Top of Provided entries

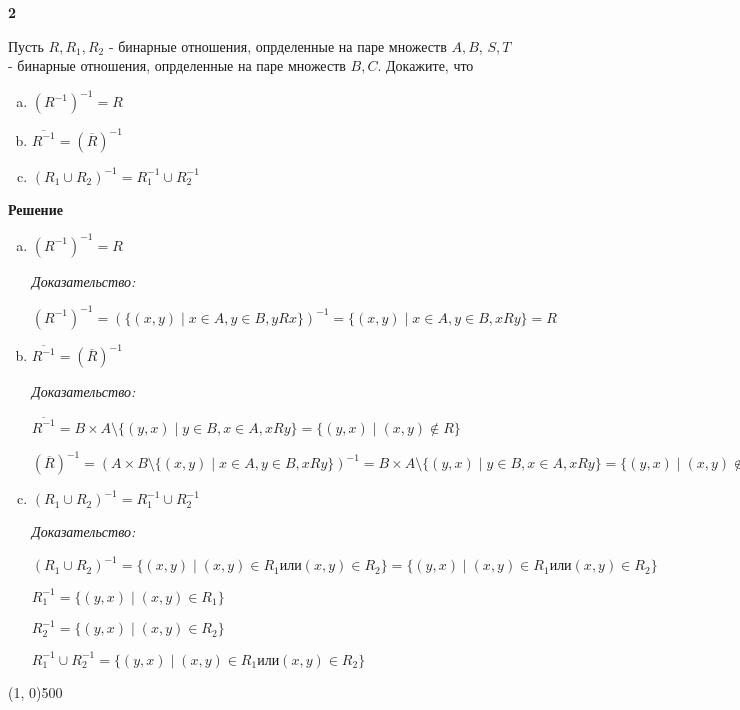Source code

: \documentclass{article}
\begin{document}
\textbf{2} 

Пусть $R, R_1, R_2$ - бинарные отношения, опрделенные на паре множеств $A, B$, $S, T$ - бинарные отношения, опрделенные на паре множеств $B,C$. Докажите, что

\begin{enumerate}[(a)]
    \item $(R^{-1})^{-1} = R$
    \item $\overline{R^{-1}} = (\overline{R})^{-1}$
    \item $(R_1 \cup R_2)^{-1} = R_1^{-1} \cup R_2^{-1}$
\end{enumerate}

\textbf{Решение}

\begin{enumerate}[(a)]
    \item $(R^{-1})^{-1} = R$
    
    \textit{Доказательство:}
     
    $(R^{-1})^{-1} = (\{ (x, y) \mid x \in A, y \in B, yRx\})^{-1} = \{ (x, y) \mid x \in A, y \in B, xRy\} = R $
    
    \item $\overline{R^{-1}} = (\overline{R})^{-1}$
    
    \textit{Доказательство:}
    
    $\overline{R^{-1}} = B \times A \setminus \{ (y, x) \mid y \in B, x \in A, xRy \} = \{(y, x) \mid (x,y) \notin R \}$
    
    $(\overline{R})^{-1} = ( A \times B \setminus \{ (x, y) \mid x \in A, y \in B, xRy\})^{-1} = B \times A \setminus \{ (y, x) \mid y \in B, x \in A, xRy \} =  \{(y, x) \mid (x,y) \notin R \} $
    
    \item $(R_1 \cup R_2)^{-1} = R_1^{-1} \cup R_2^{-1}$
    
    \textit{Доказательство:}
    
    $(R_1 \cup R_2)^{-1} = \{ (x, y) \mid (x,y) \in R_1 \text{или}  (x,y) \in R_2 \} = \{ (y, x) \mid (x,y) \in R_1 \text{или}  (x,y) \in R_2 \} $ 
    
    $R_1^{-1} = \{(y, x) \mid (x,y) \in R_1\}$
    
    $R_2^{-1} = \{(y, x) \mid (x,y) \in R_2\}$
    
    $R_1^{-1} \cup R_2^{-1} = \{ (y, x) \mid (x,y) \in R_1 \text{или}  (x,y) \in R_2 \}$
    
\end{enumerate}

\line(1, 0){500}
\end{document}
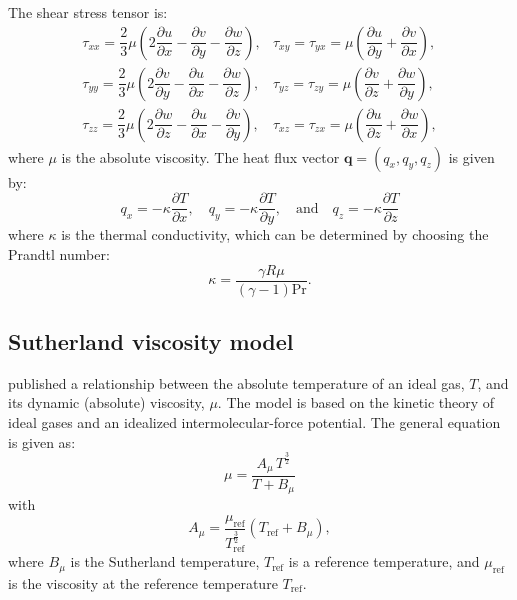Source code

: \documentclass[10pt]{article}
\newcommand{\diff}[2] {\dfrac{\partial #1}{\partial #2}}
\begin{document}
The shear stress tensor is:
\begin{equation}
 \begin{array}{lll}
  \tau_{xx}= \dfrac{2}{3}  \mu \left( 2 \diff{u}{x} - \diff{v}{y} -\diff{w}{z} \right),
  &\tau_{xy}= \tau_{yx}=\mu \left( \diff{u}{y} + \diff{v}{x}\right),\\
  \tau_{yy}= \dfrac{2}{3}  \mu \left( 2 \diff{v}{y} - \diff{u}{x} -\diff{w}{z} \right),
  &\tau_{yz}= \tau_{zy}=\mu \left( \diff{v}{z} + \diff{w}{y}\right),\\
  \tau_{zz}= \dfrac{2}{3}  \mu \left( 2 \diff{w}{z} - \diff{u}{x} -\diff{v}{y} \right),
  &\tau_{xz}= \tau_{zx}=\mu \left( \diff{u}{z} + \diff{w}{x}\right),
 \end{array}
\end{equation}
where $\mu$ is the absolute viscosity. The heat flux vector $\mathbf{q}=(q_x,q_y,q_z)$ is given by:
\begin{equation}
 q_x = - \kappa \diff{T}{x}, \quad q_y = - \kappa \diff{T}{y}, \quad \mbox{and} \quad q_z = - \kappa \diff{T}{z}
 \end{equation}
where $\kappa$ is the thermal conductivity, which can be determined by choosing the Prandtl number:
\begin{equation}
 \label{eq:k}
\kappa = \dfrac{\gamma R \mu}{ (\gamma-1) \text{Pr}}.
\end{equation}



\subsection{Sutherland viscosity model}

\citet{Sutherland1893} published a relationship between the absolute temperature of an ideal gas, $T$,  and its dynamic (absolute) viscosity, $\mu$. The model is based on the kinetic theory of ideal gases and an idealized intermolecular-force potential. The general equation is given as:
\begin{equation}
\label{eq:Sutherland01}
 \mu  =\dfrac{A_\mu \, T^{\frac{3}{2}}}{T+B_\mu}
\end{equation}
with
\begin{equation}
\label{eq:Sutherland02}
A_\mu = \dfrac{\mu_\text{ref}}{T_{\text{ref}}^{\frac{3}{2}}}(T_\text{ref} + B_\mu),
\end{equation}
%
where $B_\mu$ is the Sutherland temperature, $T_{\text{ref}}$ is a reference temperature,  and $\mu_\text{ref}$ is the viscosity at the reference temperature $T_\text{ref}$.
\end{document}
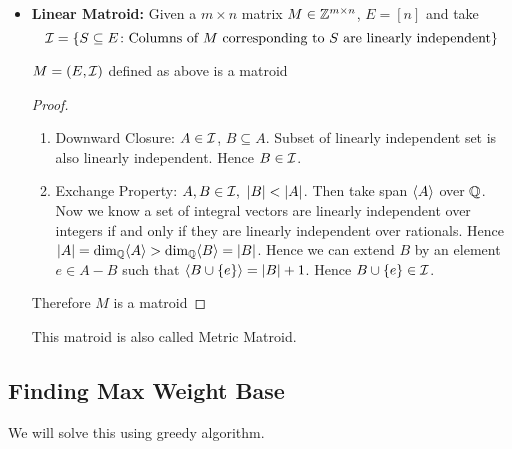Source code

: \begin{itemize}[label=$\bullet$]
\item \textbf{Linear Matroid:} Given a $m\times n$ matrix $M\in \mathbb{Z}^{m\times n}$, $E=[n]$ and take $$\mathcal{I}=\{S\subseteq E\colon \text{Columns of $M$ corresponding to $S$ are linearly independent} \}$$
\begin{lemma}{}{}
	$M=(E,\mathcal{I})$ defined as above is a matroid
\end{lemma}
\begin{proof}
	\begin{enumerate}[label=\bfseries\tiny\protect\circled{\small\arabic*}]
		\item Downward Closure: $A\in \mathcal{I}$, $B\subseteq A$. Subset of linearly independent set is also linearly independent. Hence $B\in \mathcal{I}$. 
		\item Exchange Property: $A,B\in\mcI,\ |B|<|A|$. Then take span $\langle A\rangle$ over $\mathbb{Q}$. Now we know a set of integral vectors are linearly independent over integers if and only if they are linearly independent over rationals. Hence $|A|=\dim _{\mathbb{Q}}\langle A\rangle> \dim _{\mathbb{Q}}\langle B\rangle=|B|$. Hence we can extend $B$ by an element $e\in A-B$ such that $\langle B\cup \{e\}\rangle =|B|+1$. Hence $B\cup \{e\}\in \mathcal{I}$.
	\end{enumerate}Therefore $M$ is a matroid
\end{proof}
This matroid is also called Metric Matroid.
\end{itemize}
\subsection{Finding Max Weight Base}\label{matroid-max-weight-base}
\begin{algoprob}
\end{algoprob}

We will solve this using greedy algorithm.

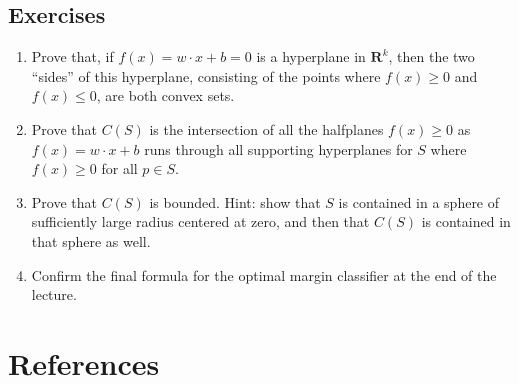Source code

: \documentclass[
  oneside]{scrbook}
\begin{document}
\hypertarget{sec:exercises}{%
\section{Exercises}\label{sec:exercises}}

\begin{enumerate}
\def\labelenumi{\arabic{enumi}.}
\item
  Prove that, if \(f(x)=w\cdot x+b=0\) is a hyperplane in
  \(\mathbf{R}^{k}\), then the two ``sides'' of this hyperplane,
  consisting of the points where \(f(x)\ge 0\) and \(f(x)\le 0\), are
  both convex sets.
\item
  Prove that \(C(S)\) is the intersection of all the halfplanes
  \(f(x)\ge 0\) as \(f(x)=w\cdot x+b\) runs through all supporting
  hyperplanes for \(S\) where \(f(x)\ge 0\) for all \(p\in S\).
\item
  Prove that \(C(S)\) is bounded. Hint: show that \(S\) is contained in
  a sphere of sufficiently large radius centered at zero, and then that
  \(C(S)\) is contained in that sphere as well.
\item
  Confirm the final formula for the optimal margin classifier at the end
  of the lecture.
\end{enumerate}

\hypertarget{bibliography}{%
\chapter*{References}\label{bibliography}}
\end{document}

Bottom of Provided entries

## Goal of the exercise:
Output exactly the lines above, beginning at the one with "where $\mu$ is" and stopping after the one with "Downward Closure: $A\in". Pictures are to be omitted.

## Reply to the task:
where $\mu$ is the absolute viscosity. The heat flux vector $\mathbf{q}=(q_x,q_y,q_z)$ is given by:
\begin{equation}
 q_x = - \kappa \diff{T}{x}, \quad q_y = - \kappa \diff{T}{y}, \quad \mbox{and} \quad q_z = - \kappa \diff{T}{z}
 \end{equation}
where $\kappa$ is the thermal conductivity, which can be determined by choosing the Prandtl number:
\begin{equation}
 \label{eq:k}
\kappa = \dfrac{\gamma R \mu}{ (\gamma-1) \text{Pr}}.
\end{equation}



\subsection{Sutherland viscosity model}

\citet{Sutherland1893} published a relationship between the absolute temperature of an ideal gas, $T$,  and its dynamic (absolute) viscosity, $\mu$. The model is based on the kinetic theory of ideal gases and an idealized intermolecular-force potential. The general equation is given as:
\begin{equation}
\label{eq:Sutherland01}
 \mu  =\dfrac{A_\mu \, T^{\frac{3}{2}}}{T+B_\mu}
\end{equation}
with
\begin{equation}
\label{eq:Sutherland02}
A_\mu = \dfrac{\mu_\text{ref}}{T_{\text{ref}}^{\frac{3}{2}}}(T_\text{ref} + B_\mu),
\end{equation}
%
where $B_\mu$ is the Sutherland temperature, $T_{\text{ref}}$ is a reference temperature,  and $\mu_\text{ref}$ is the viscosity at the reference temperature $T_\text{ref}$.
\end{document}
Source code

: \begin{itemize}[label=$\bullet$]
\item \textbf{Linear Matroid:} Given a $m\times n$ matrix $M\in \mathbb{Z}^{m\times n}$, $E=[n]$ and take $$\mathcal{I}=\{S\subseteq E\colon \text{Columns of $M$ corresponding to $S$ are linearly independent} \}$$
\begin{lemma}{}{}
	$M=(E,\mathcal{I})$ defined as above is a matroid
\end{lemma}
\begin{proof}
	\begin{enumerate}[label=\bfseries\tiny\protect\circled{\small\arabic*}]
		\item Downward Closure: $A\in \mathcal{I}$, $B\subseteq A$. Subset of linearly independent set is also linearly independent. Hence $B\in \mathcal{I}$. 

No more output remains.